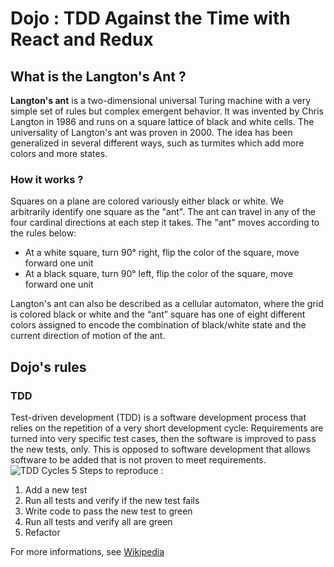 # Dojo : TDD Against the Time with React and Redux

## What is the Langton's Ant ?
__Langton's ant__ is a two-dimensional universal Turing machine with a very simple set of rules but complex emergent behavior. It was invented by Chris Langton in 1986 and runs on a square lattice of black and white cells. The universality of Langton's ant was proven in 2000. The idea has been generalized in several different ways, such as turmites which add more colors and more states.

### How it works ?
Squares on a plane are colored variously either black or white. We arbitrarily identify one square as the "ant". The ant can travel in any of the four cardinal directions at each step it takes. The "ant" moves according to the rules below:
* At a white square, turn 90° right, flip the color of the square, move forward one unit
* At a black square, turn 90° left, flip the color of the square, move forward one unit

Langton's ant can also be described as a cellular automaton, where the grid is colored black or white and the “ant” square has one of eight different colors assigned to encode the combination of black/white state and the current direction of motion of the ant.

## Dojo's rules
### TDD
Test-driven development (TDD) is a software development process that relies on the repetition of a very short development cycle: Requirements are turned into very specific test cases, then the software is improved to pass the new tests, only. This is opposed to software development that allows software to be added that is not proven to meet requirements.
![TDD Cycles](https://upload.wikimedia.org/wikipedia/commons/0/0b/TDD_Global_Lifecycle.png)
5 Steps to reproduce :
1. Add a new test
2. Run all tests and verify if the new test fails
3. Write code to pass the new test to green
4. Run all tests and verify all are green
5. Refactor

For more informations, see [Wikipedia](https://en.wikipedia.org/wiki/Test-driven_development)

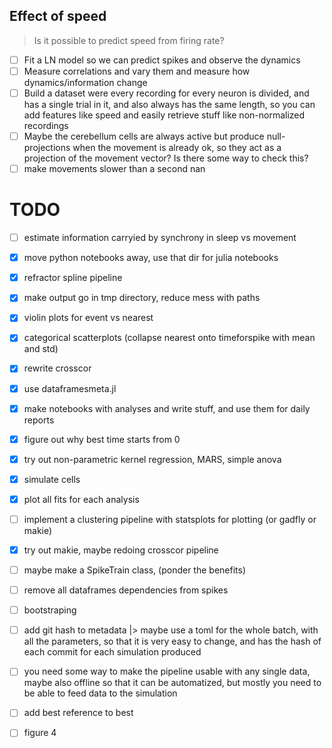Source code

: ## Effect of speed

> Is it possible to predict speed from firing rate?

- [ ] Fit a LN model so we can predict spikes and observe the dynamics
- [ ] Measure correlations and vary them and measure how dynamics/information change
- [ ] Build a dataset were every recording for every neuron is divided, and has a single trial in it, and also always has the same length, so you can add features like speed and easily retrieve stuff like non-normalized recordings
- [ ] Maybe the cerebellum cells are always active but produce null-projections when the movement is already ok, so they act as a projection of the movement vector? Is there some way to check this?
- [ ] make movements slower than a second nan

# TODO

- [ ] estimate information carryied by synchrony in sleep vs movement

- [x] move python notebooks away, use that dir for julia notebooks
- [x] refractor spline pipeline
- [x] make output go in tmp directory, reduce mess with paths
- [x] violin plots for event vs nearest
- [x] categorical scatterplots (collapse nearest onto timeforspike with mean and std)
- [x] rewrite crosscor
- [x] use dataframesmeta.jl
- [x] make notebooks with analyses and write stuff, and use them for daily reports
- [x] figure out why best time starts from 0

- [x] try out non-parametric kernel regression, MARS, simple anova
- [x] simulate cells
- [x] plot all fits for each analysis

- [ ] implement a clustering pipeline with statsplots for plotting (or gadfly or makie)

- [x] try out makie, maybe redoing crosscor pipeline

- [ ] maybe make a SpikeTrain class, (ponder the benefits)
- [ ] remove all dataframes dependencies from spikes

- [ ] bootstraping 

- [ ] add git hash to metadata |> maybe use a toml for the whole batch, with all the parameters, so that it is very easy to change, and has the hash of each commit for each simulation produced
- [ ] you need some way to make the pipeline usable with any single data, maybe also offline so that it can be automatized, but mostly you need to be able to feed data to the simulation

- [ ] add best reference to best
- [ ] figure 4
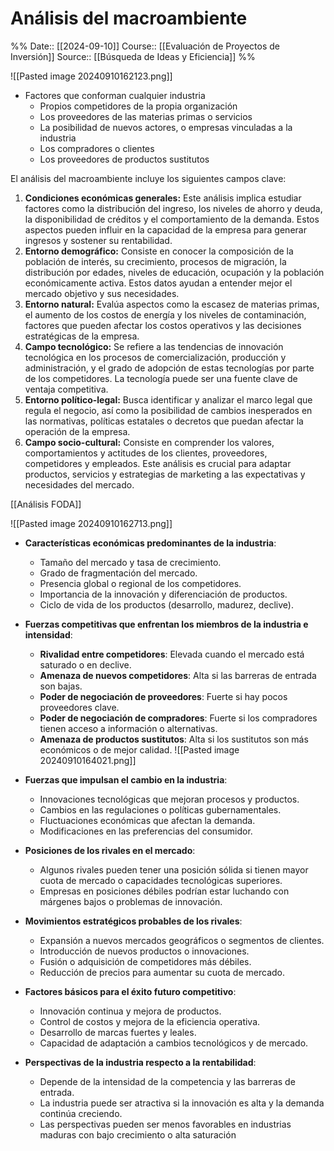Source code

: # Análisis del macroambiente

%%
Date:: [[2024-09-10]]
Course:: [[Evaluación de Proyectos de Inversión]]
Source:: [[Búsqueda de Ideas y Eficiencia]]
%%


![[Pasted image 20240910162123.png]]

- Factores que conforman cualquier industria
	- Propios competidores de la propia organización
	- Los proveedores de las materias primas o servicios
	- La posibilidad de nuevos actores, o empresas vinculadas a la industria
	- Los compradores o clientes
	- Los proveedores de productos sustitutos

El análisis del macroambiente incluye los siguientes campos clave:

1. **Condiciones económicas generales:** Este análisis implica estudiar factores como la distribución del ingreso, los niveles de ahorro y deuda, la disponibilidad de créditos y el comportamiento de la demanda. Estos aspectos pueden influir en la capacidad de la empresa para generar ingresos y sostener su rentabilidad.
2. **Entorno demográfico:** Consiste en conocer la composición de la población de interés, su crecimiento, procesos de migración, la distribución por edades, niveles de educación, ocupación y la población económicamente activa. Estos datos ayudan a entender mejor el mercado objetivo y sus necesidades.
3. **Entorno natural:** Evalúa aspectos como la escasez de materias primas, el aumento de los costos de energía y los niveles de contaminación, factores que pueden afectar los costos operativos y las decisiones estratégicas de la empresa.
4. **Campo tecnológico:** Se refiere a las tendencias de innovación tecnológica en los procesos de comercialización, producción y administración, y el grado de adopción de estas tecnologías por parte de los competidores. La tecnología puede ser una fuente clave de ventaja competitiva.
5. **Entorno político-legal:** Busca identificar y analizar el marco legal que regula el negocio, así como la posibilidad de cambios inesperados en las normativas, políticas estatales o decretos que puedan afectar la operación de la empresa.
6. **Campo socio-cultural:** Consiste en comprender los valores, comportamientos y actitudes de los clientes, proveedores, competidores y empleados. Este análisis es crucial para adaptar productos, servicios y estrategias de marketing a las expectativas y necesidades del mercado.

[[Análisis FODA]]

![[Pasted image 20240910162713.png]]

- **Características económicas predominantes de la industria**:
    - Tamaño del mercado y tasa de crecimiento.
    - Grado de fragmentación del mercado.
    - Presencia global o regional de los competidores.
    - Importancia de la innovación y diferenciación de productos.
    - Ciclo de vida de los productos (desarrollo, madurez, declive).

- **Fuerzas competitivas que enfrentan los miembros de la industria e intensidad**:
    - **Rivalidad entre competidores**: Elevada cuando el mercado está saturado o en declive.
    - **Amenaza de nuevos competidores**: Alta si las barreras de entrada son bajas.
    - **Poder de negociación de proveedores**: Fuerte si hay pocos proveedores clave.
    - **Poder de negociación de compradores**: Fuerte si los compradores tienen acceso a información o alternativas.
    - **Amenaza de productos sustitutos**: Alta si los sustitutos son más económicos o de mejor calidad.
	![[Pasted image 20240910164021.png]]	

- **Fuerzas que impulsan el cambio en la industria**:
    - Innovaciones tecnológicas que mejoran procesos y productos.
    - Cambios en las regulaciones o políticas gubernamentales.
    - Fluctuaciones económicas que afectan la demanda.
    - Modificaciones en las preferencias del consumidor.

- **Posiciones de los rivales en el mercado**:
    - Algunos rivales pueden tener una posición sólida si tienen mayor cuota de mercado o capacidades tecnológicas superiores.
    - Empresas en posiciones débiles podrían estar luchando con márgenes bajos o problemas de innovación.

- **Movimientos estratégicos probables de los rivales**:
    - Expansión a nuevos mercados geográficos o segmentos de clientes.
    - Introducción de nuevos productos o innovaciones.
    - Fusión o adquisición de competidores más débiles.
    - Reducción de precios para aumentar su cuota de mercado.

- **Factores básicos para el éxito futuro competitivo**:
    - Innovación continua y mejora de productos.
    - Control de costos y mejora de la eficiencia operativa.
    - Desarrollo de marcas fuertes y leales.
    - Capacidad de adaptación a cambios tecnológicos y de mercado.

- **Perspectivas de la industria respecto a la rentabilidad**:
    - Depende de la intensidad de la competencia y las barreras de entrada.
    - La industria puede ser atractiva si la innovación es alta y la demanda continúa creciendo.
    - Las perspectivas pueden ser menos favorables en industrias maduras con bajo crecimiento o alta saturación​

§ Directions:
Before you print the records, please set aside any pictures and keep everything else exact.

§ Response to the exercise:
 # Dojo : TDD Against the Time with React and Redux

## What is the Langton's Ant ?
__Langton's ant__ is a two-dimensional universal Turing machine with a very simple set of rules but complex emergent behavior. It was invented by Chris Langton in 1986 and runs on a square lattice of black and white cells. The universality of Langton's ant was proven in 2000. The idea has been generalized in several different ways, such as turmites which add more colors and more states.

### How it works ?
Squares on a plane are colored variously either black or white. We arbitrarily identify one square as the "ant". The ant can travel in any of the four cardinal directions at each step it takes. The "ant" moves according to the rules below:
* At a white square, turn 90° right, flip the color of the square, move forward one unit
* At a black square, turn 90° left, flip the color of the square, move forward one unit

Langton's ant can also be described as a cellular automaton, where the grid is colored black or white and the “ant” square has one of eight different colors assigned to encode the combination of black/white state and the current direction of motion of the ant.

## Dojo's rules
### TDD
Test-driven development (TDD) is a software development process that relies on the repetition of a very short development cycle: Requirements are turned into very specific test cases, then the software is improved to pass the new tests, only. This is opposed to software development that allows software to be added that is not proven to meet requirements.
![TDD Cycles](https://upload.wikimedia.org/wikipedia/commons/0/0b/TDD_Global_Lifecycle.png)
5 Steps to reproduce :
1. Add a new test
2. Run all tests and verify if the new test fails
3. Write code to pass the new test to green
4. Run all tests and verify all are green
5. Refactor

For more informations, see [Wikipedia](https://en.wikipedia.org/wiki/Test-driven_development)

Source code

: ## Effect of speed

> Is it possible to predict speed from firing rate?

- [ ] Fit a LN model so we can predict spikes and observe the dynamics
- [ ] Measure correlations and vary them and measure how dynamics/information change
- [ ] Build a dataset were every recording for every neuron is divided, and has a single trial in it, and also always has the same length, so you can add features like speed and easily retrieve stuff like non-normalized recordings
- [ ] Maybe the cerebellum cells are always active but produce null-projections when the movement is already ok, so they act as a projection of the movement vector? Is there some way to check this?
- [ ] make movements slower than a second nan

# TODO

- [ ] estimate information carryied by synchrony in sleep vs movement

- [x] move python notebooks away, use that dir for julia notebooks
- [x] refractor spline pipeline
- [x] make output go in tmp directory, reduce mess with paths
- [x] violin plots for event vs nearest
- [x] categorical scatterplots (collapse nearest onto timeforspike with mean and std)
- [x] rewrite crosscor
- [x] use dataframesmeta.jl
- [x] make notebooks with analyses and write stuff, and use them for daily reports
- [x] figure out why best time starts from 0

- [x] try out non-parametric kernel regression, MARS, simple anova
- [x] simulate cells
- [x] plot all fits for each analysis

- [ ] implement a clustering pipeline with statsplots for plotting (or gadfly or makie)

- [x] try out makie, maybe redoing crosscor pipeline

- [ ] maybe make a SpikeTrain class, (ponder the benefits)
- [ ] remove all dataframes dependencies from spikes

- [ ] bootstraping 

- [ ] add git hash to metadata |> maybe use a toml for the whole batch, with all the parameters, so that it is very easy to change, and has the hash of each commit for each simulation produced
- [ ] you need some way to make the pipeline usable with any single data, maybe also offline so that it can be automatized, but mostly you need to be able to feed data to the simulation

- [ ] add best reference to best
- [ ] figure 4
Source code

: # Análisis del macroambiente

%%
Date:: [[2024-09-10]]
Course:: [[Evaluación de Proyectos de Inversión]]
Source:: [[Búsqueda de Ideas y Eficiencia]]
%%


![[Pasted image 20240910162123.png]]

- Factores que conforman cualquier industria
	- Propios competidores de la propia organización
	- Los proveedores de las materias primas o servicios
	- La posibilidad de nuevos actores, o empresas vinculadas a la industria
	- Los compradores o clientes
	- Los proveedores de productos sustitutos

El análisis del macroambiente incluye los siguientes campos clave:

1. **Condiciones económicas generales:** Este análisis implica estudiar factores como la distribución del ingreso, los niveles de ahorro y deuda, la disponibilidad de créditos y el comportamiento de la demanda. Estos aspectos pueden influir en la capacidad de la empresa para generar ingresos y sostener su rentabilidad.
2. **Entorno demográfico:** Consiste en conocer la composición de la población de interés, su crecimiento, procesos de migración, la distribución por edades, niveles de educación, ocupación y la población económicamente activa. Estos datos ayudan a entender mejor el mercado objetivo y sus necesidades.
3. **Entorno natural:** Evalúa aspectos como la escasez de materias primas, el aumento de los costos de energía y los niveles de contaminación, factores que pueden afectar los costos operativos y las decisiones estratégicas de la empresa.
4. **Campo tecnológico:** Se refiere a las tendencias de innovación tecnológica en los procesos de comercialización, producción y administración, y el grado de adopción de estas tecnologías por parte de los competidores. La tecnología puede ser una fuente clave de ventaja competitiva.
5. **Entorno político-legal:** Busca identificar y analizar el marco legal que regula el negocio, así como la posibilidad de cambios inesperados en las normativas, políticas estatales o decretos que puedan afectar la operación de la empresa.
6. **Campo socio-cultural:** Consiste en comprender los valores, comportamientos y actitudes de los clientes, proveedores, competidores y empleados. Este análisis es crucial para adaptar productos, servicios y estrategias de marketing a las expectativas y necesidades del mercado.

[[Análisis FODA]]

![[Pasted image 20240910162713.png]]

- **Características económicas predominantes de la industria**:
    - Tamaño del mercado y tasa de crecimiento.
    - Grado de fragmentación del mercado.
    - Presencia global o regional de los competidores.
    - Importancia de la innovación y diferenciación de productos.
    - Ciclo de vida de los productos (desarrollo, madurez, declive).

- **Fuerzas competitivas que enfrentan los miembros de la industria e intensidad**:
    - **Rivalidad entre competidores**: Elevada cuando el mercado está saturado o en declive.
    - **Amenaza de nuevos competidores**: Alta si las barreras de entrada son bajas.
    - **Poder de negociación de proveedores**: Fuerte si hay pocos proveedores clave.
    - **Poder de negociación de compradores**: Fuerte si los compradores tienen acceso a información o alternativas.
    - **Amenaza de productos sustitutos**: Alta si los sustitutos son más económicos o de mejor calidad.
	![[Pasted image 20240910164021.png]]	

- **Fuerzas que impulsan el cambio en la industria**:
    - Innovaciones tecnológicas que mejoran procesos y productos.
    - Cambios en las regulaciones o políticas gubernamentales.
    - Fluctuaciones económicas que afectan la demanda.
    - Modificaciones en las preferencias del consumidor.

- **Posiciones de los rivales en el mercado**:
    - Algunos rivales pueden tener una posición sólida si tienen mayor cuota de mercado o capacidades tecnológicas superiores.
    - Empresas en posiciones débiles podrían estar luchando con márgenes bajos o problemas de innovación.

- **Movimientos estratégicos probables de los rivales**:
    - Expansión a nuevos mercados geográficos o segmentos de clientes.
    - Introducción de nuevos productos o innovaciones.
    - Fusión o adquisición de competidores más débiles.
    - Reducción de precios para aumentar su cuota de mercado.

- **Factores básicos para el éxito futuro competitivo**:
    - Innovación continua y mejora de productos.
    - Control de costos y mejora de la eficiencia operativa.
    - Desarrollo de marcas fuertes y leales.
    - Capacidad de adaptación a cambios tecnológicos y de mercado.

- **Perspectivas de la industria respecto a la rentabilidad**:
    - Depende de la intensidad de la competencia y las barreras de entrada.
    - La industria puede ser atractiva si la innovación es alta y la demanda continúa creciendo.
    - Las perspectivas pueden ser menos favorables en industrias maduras con bajo crecimiento o alta saturación​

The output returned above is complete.